Opinion

Vile plans to cheat the Electoral College

Democrats are up in arms about an effort to change the formula by which several so-called purple states allocate their votes in the Electoral College. The scheme would select the electors by congressional district, thereby increasing the odds, based on recent elections, for the Republicans to win the presidency. No wonder Democrats, and many others, are upset.

Funny, though, that there’s been hardly a peep from the Democrats about an even more radical scheme to change the way the president is elected — the National Popular Vote Interstate Compact. This would require a state’s delegates to the Electoral College to vote for whoever wins the national popular vote. Never mind who won in the state the electors come from.

This idea really got going after 2000, when George W. Bush won the presidency even though he lost the national popular vote to Albert Gore. It’s now been ratified, and passed into law, by eight states, who have a total of 132 electoral votes.

Once the compact has been ratified by states with a total of 270 electors (that is, enough to command a majority in the Electoral College, and elect a president), every state that’s ratified it will be required by its own law to order its electors to vote for the winner of the national popular vote.

New York, notably, is halfway there, since the state Senate has ratified the measure.

If the scheme had been in effect in 2004, delegates to the Electoral College from New York would have had to cast the state’s votes for George W. Bush even though John Kerry won the state by a margin of 1.4 million votes.

Call it the purpling of New York.

At the moment, the only institution standing between this scheme and New York state is Assembly Speaker Sheldon Silver — who doesn’t seem to be in any rush to embrace the idea.

It may be that Silver’s been persuaded by the pragmatic argument that the whole thing could blow up in his face: What if the scheme handed the White House to a Republican? It’s not hard to imagine some Democratic states trying to back out, with the whole thing winding up in the courts in an even uglier mess than 2000.

Still, Silver hasn’t put out any principled statement in opposition. And the idea seems to be favored by those that hew to the Democratic Party. Every state that’s ratified it — Maryland, Massachusetts, Washington, Vermont, Hawaii, New Jersey, Illinois and California, plus the District of Columbia — votes Democratic. The newspapers endorsing it lean the same way.

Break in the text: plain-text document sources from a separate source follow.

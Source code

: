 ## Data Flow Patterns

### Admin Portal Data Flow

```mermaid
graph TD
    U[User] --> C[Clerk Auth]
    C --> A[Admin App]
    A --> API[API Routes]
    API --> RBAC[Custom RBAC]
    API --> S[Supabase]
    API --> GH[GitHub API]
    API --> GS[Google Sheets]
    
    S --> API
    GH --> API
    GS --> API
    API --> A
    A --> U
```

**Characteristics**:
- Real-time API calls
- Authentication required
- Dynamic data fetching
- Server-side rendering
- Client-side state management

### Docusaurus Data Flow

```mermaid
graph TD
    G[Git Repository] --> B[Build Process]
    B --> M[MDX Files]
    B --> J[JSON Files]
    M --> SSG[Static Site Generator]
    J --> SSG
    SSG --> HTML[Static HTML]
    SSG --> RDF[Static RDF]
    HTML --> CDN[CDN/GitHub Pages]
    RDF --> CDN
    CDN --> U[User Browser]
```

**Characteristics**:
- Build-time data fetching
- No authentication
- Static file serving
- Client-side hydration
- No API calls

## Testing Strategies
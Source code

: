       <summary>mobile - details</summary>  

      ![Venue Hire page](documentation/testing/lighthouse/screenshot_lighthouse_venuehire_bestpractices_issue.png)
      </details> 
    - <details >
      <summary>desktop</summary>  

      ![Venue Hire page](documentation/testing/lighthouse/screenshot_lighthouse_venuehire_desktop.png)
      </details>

One attraction is that it’s much easier than amending the Constitution to actually eliminate the Electoral College; that would require three quarters of the states to approve. The Constitution says in Article II only that electors shall be appointed by each state “in such Manner as the Legislature thereof may direct.” So the states, including New York, have a free hand.

The question is whether they should play that hand the way their local voters say, or the way the voters in the rest of the country say.

The New York Times endorsed the idea as recently as November. Its editorial complained of “the tarnish of the Electoral College” — even though the candidate the paper endorsed, Barack Obama, had just again won the presidency.

The compact’s most eloquent advocate here is The New Yorker’s Hendrik Hertzberg, a former speechwriter for President Jimmy Carter. He has argued that one of the advantages of the National Popular Vote Interstate Compact is precisely that it doesn’t require a constitutional amendment. So if participating states turn out to be unhappy with the results, they can change the system back.

Well, you could sell the Brooklyn Bridge back, too.

The fact is, the drive for this popular-vote compact is part of a decades-long push by the Left against the idea that the states themselves have their own standing in the federal system. The Left even resents the existence of the Senate, where small states have the same representation as large ones.

In short, the Founders wanted a system that was both national but also accommodated the immortal principle that politics is local.